Table 6 Semantic segmentation conducted on ADE20K for 160K iters with performances of different backbones. “Param” refers to number of parameters

Full size table

Table 7 Tests of robustness on three different datasets

Full size table

Table 8 Experimental results for different position embedding

Full size table

Evaluations of Robustness: We tested the robustness of our pre-trained model on 3 datasets using 2 RTX3090 GPU: (1) ImageNet-A [20] includes 200-class subjects of ImageNet-1K, which is a dataset of adversarial filtered images of real-world; (2) ImageNet-C [19] consists of 15 types of algorithmically generated corruptions from noise, weather, and digital categories. Each type of corruption has 5 levels of severity, resulting in 75 distinct corruptions; (3) Stylized-ImageNet [13] is created by applying AdaIN style transfer to ImageNet images. After applying AdaIN style transfer, local texture cues are no longer highly predictive of the target class, while the global shape tends to be retained.

Results: As reported by [2] and shown in the Table 7, the traditional transformer has a stronger robustness on out-of-distribute samples than CNN based networks. We further validate this conclusions in this section. Especially, when we introduce CNNs into transformer, the robustness of out-of-samples reduces. The deeper the network, the greater the performance gap (for the networks of the same size).

5 Ablation study

Position Embedding: As shown in Fig. 2, the Stage 2 to Stage 4 are constructed the same way with transformer encoder. In this section, we verify the effectiveness of the position embedding by removing the it from Transformer Encoder in different layers of Conv-PVT-Tiny. Then we train it 100 epochs on ImageNet (show in Table 8). Results prove that by removing position embedding, we suffer different degrees of loss. Especially, when we remove position embedding from the 2nd layer, the accuracy decreased by 0.9%; if we remove it from both the 2nd and the 3rd layers, the accuracy decreased by 0.8%. Finally, it decreased by 1.0% without any position embedding. The function of position embedding could be described as follows: The feature map of each layer is reshaped into a two-dimensional vector, which is then flattened to form the spatial information via position embedding. Without it, the spatial information is disrupted.

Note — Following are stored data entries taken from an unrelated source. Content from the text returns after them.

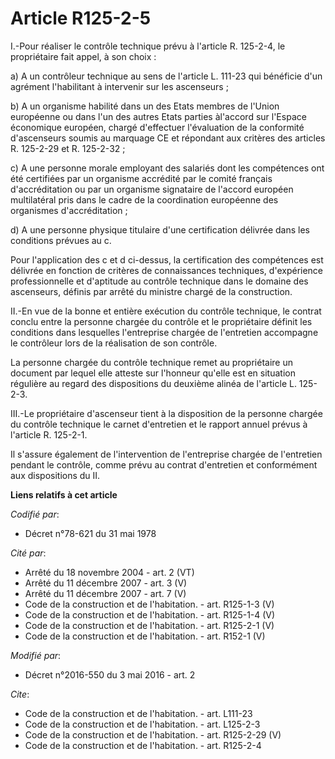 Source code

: # Article R125-2-5

I.-Pour réaliser le contrôle technique prévu à l'article R. 125-2-4, le propriétaire fait appel, à son choix : 

a) A un contrôleur technique au sens de l'article L. 111-23 qui bénéficie d'un agrément l'habilitant à intervenir sur les
ascenseurs ; 

b) A un organisme habilité dans un des Etats membres de l'Union européenne ou dans l'un des autres Etats parties àl'accord
sur l'Espace économique européen, chargé d'effectuer l'évaluation de la conformité d'ascenseurs soumis au marquage CE et
répondant aux critères des articles R. 125-2-29 et R. 125-2-32 ; 

c) A une personne morale employant des salariés dont les compétences ont été certifiées par un organisme accrédité par le
comité français d'accréditation ou par un organisme signataire de l'accord européen multilatéral pris dans le cadre de la
coordination européenne des organismes d'accréditation ; 

d) A une personne physique titulaire d'une certification délivrée dans les conditions prévues au c. 

Pour l'application des c et d ci-dessus, la certification des compétences est délivrée en fonction de critères de
connaissances techniques, d'expérience professionnelle et d'aptitude au contrôle technique dans le domaine des ascenseurs,
définis par arrêté du ministre chargé de la construction. 

II.-En vue de la bonne et entière exécution du contrôle technique, le contrat conclu entre la personne chargée du contrôle et
le propriétaire définit les conditions dans lesquelles l'entreprise chargée de l'entretien accompagne le contrôleur lors de
la réalisation de son contrôle. 

La personne chargée du contrôle technique remet au propriétaire un document par lequel elle atteste sur l'honneur qu'elle est
en situation régulière au regard des dispositions du deuxième alinéa de l'article L. 125-2-3. 

III.-Le propriétaire d'ascenseur tient à la disposition de la personne chargée du contrôle technique le carnet d'entretien et
le rapport annuel prévus à l'article R. 125-2-1. 

Il s'assure également de l'intervention de l'entreprise chargée de l'entretien pendant le contrôle, comme prévu au contrat
d'entretien et conformément aux dispositions du II.

**Liens relatifs à cet article**

_Codifié par_:

  - Décret n°78-621 du 31 mai 1978

_Cité par_:

  - Arrêté du 18 novembre 2004 - art. 2 (VT)
  - Arrêté du 11 décembre 2007 - art. 3 (V)
  - Arrêté du 11 décembre 2007 - art. 7 (V)
  - Code de la construction et de l'habitation. - art. R125-1-3 (V)
  - Code de la construction et de l'habitation. - art. R125-1-4 (V)
  - Code de la construction et de l'habitation. - art. R125-2-1 (V)
  - Code de la construction et de l'habitation. - art. R152-1 (V)

_Modifié par_:

  - Décret n°2016-550 du 3 mai 2016 - art. 2

_Cite_:

  - Code de la construction et de l'habitation. - art. L111-23
  - Code de la construction et de l'habitation. - art. L125-2-3
  - Code de la construction et de l'habitation. - art. R125-2-29 (V)
  - Code de la construction et de l'habitation. - art. R125-2-4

Different Conv-stem: In this section, we try to test different settings of Conv-PVT-Tiny to find the optimal Conv-stem. As shown in Table 5, generally, the setting in the 3rd row makes the optimal configuration. When we reduce the number of convolution block, the accuracy drops quickly. However, we do not enjoy an increase of accuracy by adding more convolution blocks. Therefore, we regard 4conv+1proj with kernel size (7,3,3,3,3) as the optimal setting for Conv-PVT-Tiny.

6 Analysis

Through the above experiments, we find that replacing the Transformer encoder with CNN has indeed shortened the training time and reduced the memory footprint, but it also sacrifices a bit accuracy for medium and large models. Because the implanted CNNs down-samples the feature maps, and outputs to the transformer block, which results in the loss of fine-grained features. Stacking more transformer and CNN blocks could not improve the overall performance, but only increases the computation load. And it is against our design intention. Meanwhile, we also find that the one-stage and two-stage detectors exhibit different performances in carrying out down-stream vision tasks. The reason is one-stage detector needs longer time to mitigate the imbalanced sample problems.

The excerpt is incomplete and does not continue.